Mt. Elbrus: Northside Team Carries to Camp One

Hello all!

We had a wonderful day today. After waking to sunny skies overhead, we crawled out of our tents at a leisurely hour and enjoyed a nice breakfast in base camp. A few cows made it into the fenced in area of base camp overnight, and were apparently enjoying their breakfast as much as we enjoyed ours. After packing up and shoring up camp against our new bovine friends, we started working our way uphill towards Camp One.

The walk was quite pleasant, as we had a nice breeze, good company, and pleasant vistas all around. Mt. Elbrus was visible to us all day, and as we got closer, we were able to get a good view of the route, and climbers descending it. It looks to be in great shape, and everyone is excited. After about three hours we found a good spot to cache our gear, and divided it up into duffel bags. We descended with nearly empty packs, taking a detour to Mushroom Rocks. An interesting group of rock formations that look like, well, mushrooms. Very weird.

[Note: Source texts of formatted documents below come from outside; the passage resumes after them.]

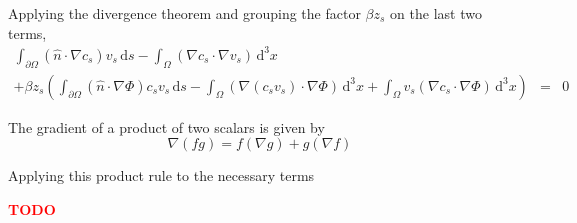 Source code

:Applying the divergence theorem and grouping the factor $\beta z_s$ on the last two terms,
\begin{equation}
\begin{aligned}
\int_{\partial\Omega} \left( \hat{n} \cdot \nabla c_s \right) v_s \,\mathrm{d}s
- \int_\Omega \left( \nabla c_s \cdot \nabla v_s \right) \,\mathrm{d}^3x \\
+ \beta z_s \left( \int_{\partial\Omega} \left( \hat{n} \cdot \nabla \Phi \right) c_s v_s \,\mathrm{d}s
- \int_\Omega \left( \nabla \left( c_s v_s \right)  \cdot \nabla \Phi \right) \,\mathrm{d}^3x
+ \int_\Omega  v_s \left( \nabla c_s \cdot \nabla \Phi \right) \,\mathrm{d}^3x \right)
& = & 0
\end{aligned}
\end{equation}

The gradient of a product of two scalars is given by
\begin{equation}
\nabla(fg) = f(\nabla g) + g (\nabla f)
\end{equation}

Applying this product rule to the necessary terms


\textcolor{red}{\textbf{TODO}}
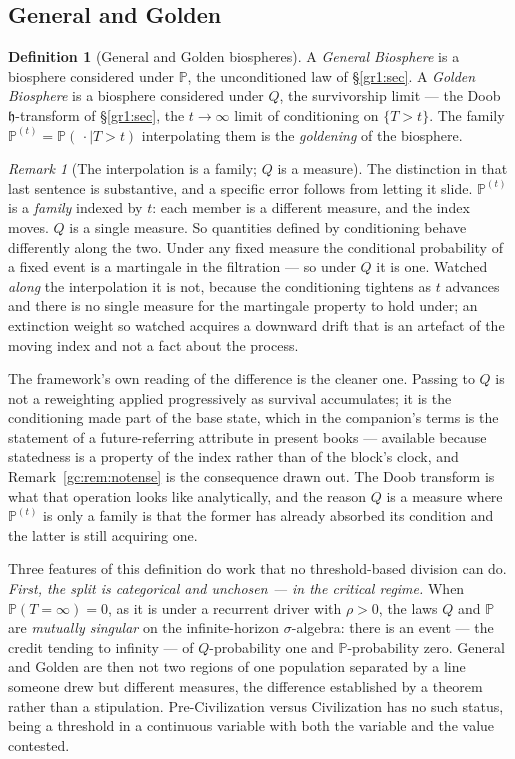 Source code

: \documentclass[11pt]{article}
\numberwithin{equation}{section}
\theoremstyle{plain}
\theoremstyle{definition}
\newtheorem{definition}[theorem]{Definition}
\theoremstyle{remark}
\newtheorem{remark}[theorem]{Remark}
\newcommand{\PP}{\mathbb{P}}
\newcommand{\hm}{\mathfrak{h}}
\begin{document}
\subsection{General and Golden}\label{gr:sub:generalgolden}

\begin{definition}[General and Golden biospheres]\label{gr:def:gg}
A \emph{General Biosphere} is a biosphere considered under $\PP$, the
unconditioned law of \S\ref{gr1:sec}. A \emph{Golden Biosphere} is a biosphere
considered under $Q$, the survivorship limit --- the Doob $\hm$-transform
of \S\ref{gr1:sec}, the $t\to\infty$ limit of conditioning on $\{T>t\}$. The
family $\PP^{(t)}=\PP(\,\cdot\mid T>t)$ interpolating them is the
\emph{goldening} of the biosphere.
\end{definition}

\begin{remark}[The interpolation is a family; $Q$ is a measure]
\label{gr:rem:familyvsmeasure}
The distinction in that last sentence is substantive, and a specific
error follows from letting it slide. $\PP^{(t)}$ is a \emph{family}
indexed by $t$: each member is a different measure, and the index moves.
$Q$ is a single measure. So quantities defined by conditioning behave
differently along the two. Under any fixed measure the conditional
probability of a fixed event is a martingale in the filtration --- so
under $Q$ it is one. Watched \emph{along} the interpolation it is not,
because the conditioning tightens as $t$ advances and there is no single
measure for the martingale property to hold under; an extinction weight
so watched acquires a downward drift that is an artefact of the moving
index and not a fact about the process.

The framework's own reading of the difference is the cleaner one. Passing
to $Q$ is not a reweighting applied progressively as survival
accumulates; it is the conditioning made part of the base state, which in
the companion's terms is the statement of a future-referring attribute in
present books \cite{Aethus} --- available because statedness is a
property of the index rather than of the block's clock, and
Remark~\ref{gc:rem:notense} is the consequence drawn out. The Doob transform is what that operation looks like
analytically, and the reason $Q$ is a measure where $\PP^{(t)}$ is only a
family is that the former has already absorbed its condition and the
latter is still acquiring one.
\end{remark}

Three features of this definition do work that no threshold-based
division can do. \emph{First, the split is categorical and unchosen --- in the critical
regime.} When $\PP(T=\infty)=0$, as it is under a recurrent driver with
$\rho>0$, the laws $Q$ and $\PP$ are \emph{mutually singular} on the
infinite-horizon $\sigma$-algebra: there is an event --- the credit
tending to infinity --- of $Q$-probability one and $\PP$-probability
zero. General and Golden are then not two regions of one population
separated by a line someone drew but different measures, the difference
established by a theorem rather than a stipulation. Pre-Civilization
versus Civilization has no such status, being a threshold in a
continuous variable with both the variable and the value contested.
\end{document}
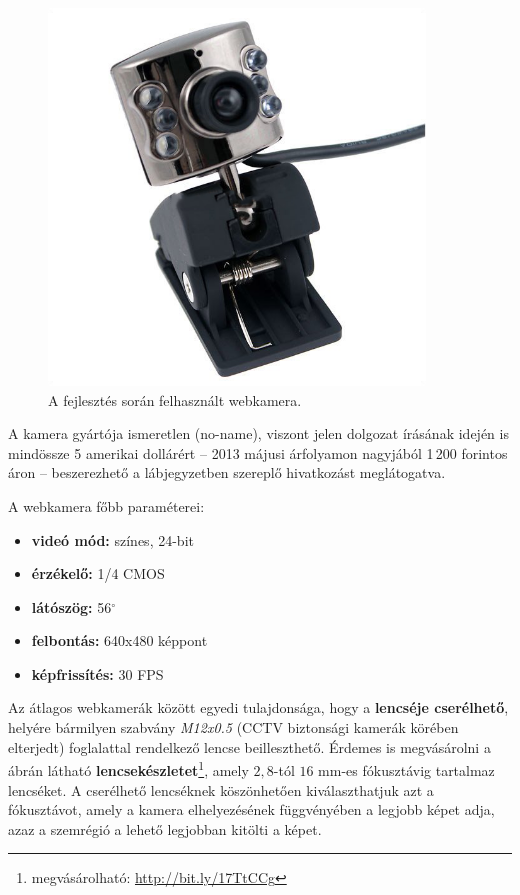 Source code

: \begin{figure}[!ht]
\centering
\includegraphics[width=100mm, keepaspectratio]{figures/webcam.png}
\caption{A fejlesztés során felhasznált webkamera.}
\label{fig:webcam}
\end{figure}

A kamera gyártója ismeretlen (no-name), viszont jelen dolgozat írásának idején is mindössze 5 amerikai dollárért  -- 2013 májusi árfolyamon nagyjából 1\,200 forintos áron -- beszerezhető a lábjegyzetben szereplő hivatkozást meglátogatva.

A webkamera főbb paraméterei:

\begin{itemize}
  \item \textbf{videó mód:} színes, 24-bit 
  \item \textbf{érzékelő:} 1/4 CMOS
  \item \textbf{látószög:} 56$^{\circ}$
  \item \textbf{felbontás:} 640x480 képpont
  \item \textbf{képfrissítés:} 30 FPS
\end{itemize}

Az átlagos webkamerák között egyedi tulajdonsága, hogy a \textbf{lencséje cserélhető}, helyére bármilyen szabvány \emph{M12x0.5} (CCTV biztonsági kamerák körében elterjedt) foglalattal rendelkező lencse beilleszthető. Érdemes is megvásárolni a  ábrán látható \textbf{lencsekészletet}\footnote{megvásárolható: \url{http://bit.ly/17TtCCg}}, amely $2,\!8$-tól $16$ mm-es fókusztávig tartalmaz lencséket. A cserélhető lencséknek köszönhetően kiválaszthatjuk azt a fókusztávot, amely a kamera elhelyezésének függvényében a legjobb képet adja, azaz a szemrégió a lehető legjobban kitölti a képet.

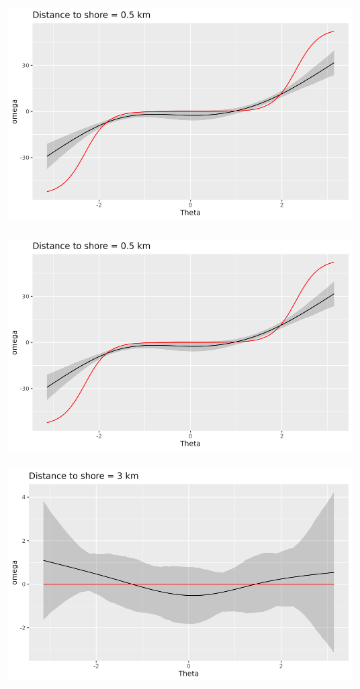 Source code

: \documentclass[11pt]{article}
\newcommand {\1}{\mathbb{1}}
\begin{document}
\begin{figure}[H]
	\centering
	\begin{subfigure}{0.48\textwidth}
		\centering
		\includegraphics[scale=0.3]{images/simulation study/crcvm_fjords_hf_ne1_omega_close.png}
		\caption{}
	\end{subfigure}
	\begin{subfigure}{0.48\textwidth}
		\centering
		\includegraphics[scale=0.3]{images/simulation study/crcvm_fjords_hf_ne1_omega_close.png}
		\caption{}
	\end{subfigure}
	\begin{subfigure}{0.48\textwidth}
		\centering
		\includegraphics[scale=0.3]{images/simulation study/crcvm_fjords_hf_ne1_omega_far.png}

\end{subfigure}
\end{figure}
\end{document}
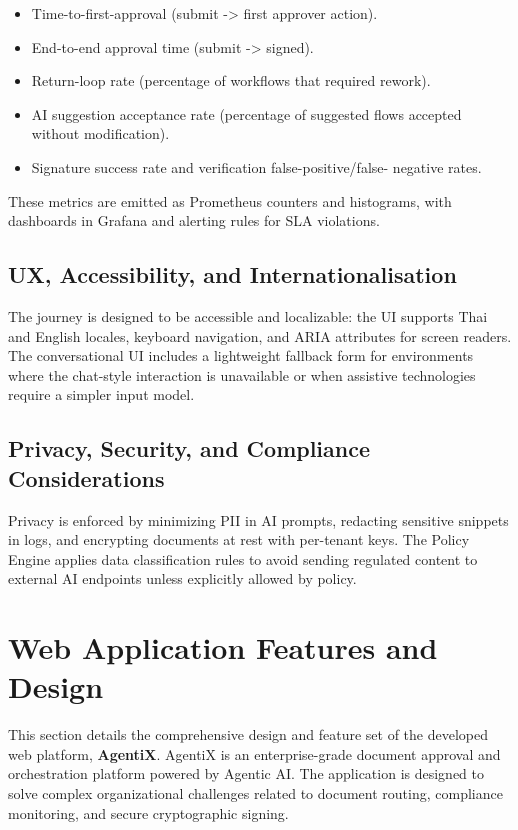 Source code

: \documentclass[12pt,oneside,openright,a4paper]{cpe-english-project}
\begin{document}
\begin{itemize}
  \item Time-to-first-approval (submit -> first approver action).
  \item End-to-end approval time (submit -> signed).
  \item Return-loop rate (percentage of workflows that required
    rework).
  \item AI suggestion acceptance rate (percentage of suggested flows
    accepted without modification).
  \item Signature success rate and verification false-positive/false-
    negative rates.
\end{itemize}

These metrics are emitted as Prometheus counters and histograms, with
dashboards in Grafana and alerting rules for SLA violations.

\subsection{UX, Accessibility, and Internationalisation}

The journey is designed to be accessible and localizable: the UI
supports Thai and English locales, keyboard navigation, and ARIA
attributes for screen readers. The conversational UI includes a
lightweight fallback form for environments where the chat-style
interaction is unavailable or when assistive technologies require a
simpler input model.

\subsection{Privacy, Security, and Compliance Considerations}

Privacy is enforced by minimizing PII in AI prompts, redacting sensitive
snippets in logs, and encrypting documents at rest with per-tenant
keys. The Policy Engine applies data classification rules to avoid
sending regulated content to external AI endpoints unless explicitly
allowed by policy.

\section{Web Application Features and Design}

This section details the comprehensive design and feature set of the developed web platform, \textbf{AgentiX}. AgentiX is an enterprise-grade document approval and orchestration platform powered by Agentic AI. The application is designed to solve complex organizational challenges related to document routing, compliance monitoring, and secure cryptographic signing.
\end{document}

Upon arrival back at camp, snacking and napping commenced and continued until dinner time. We ate a fine meal of spaghetti and watched distant thunderstorms roll by. Tomorrow we will move to Camp One. Everyone is feeling good, and excited to get going uphill. You’ll hear from us again tomorrow.

RMI Guides JM Gorum and Pete Van Deventer

On The Map


Mt. Elbrus: The Northside Team Reaches Base Camp

The mountain was calling and we answered. We spent the last two days making our way towards Elbrus. Our apologies for the lack of a dispatch yesterday, but the small city of Kislovodsk that is our jumping off point is not a hotbed of wifi access. Some smooth flights got us that far yesterday, and we spent the afternoon shopping for food and putting the final touches on our expedition preparations. We were overjoyed when the bags for three of our team members finally arrived in Moscow, and they were able to grab them and rejoin us late last night. The woes of travel.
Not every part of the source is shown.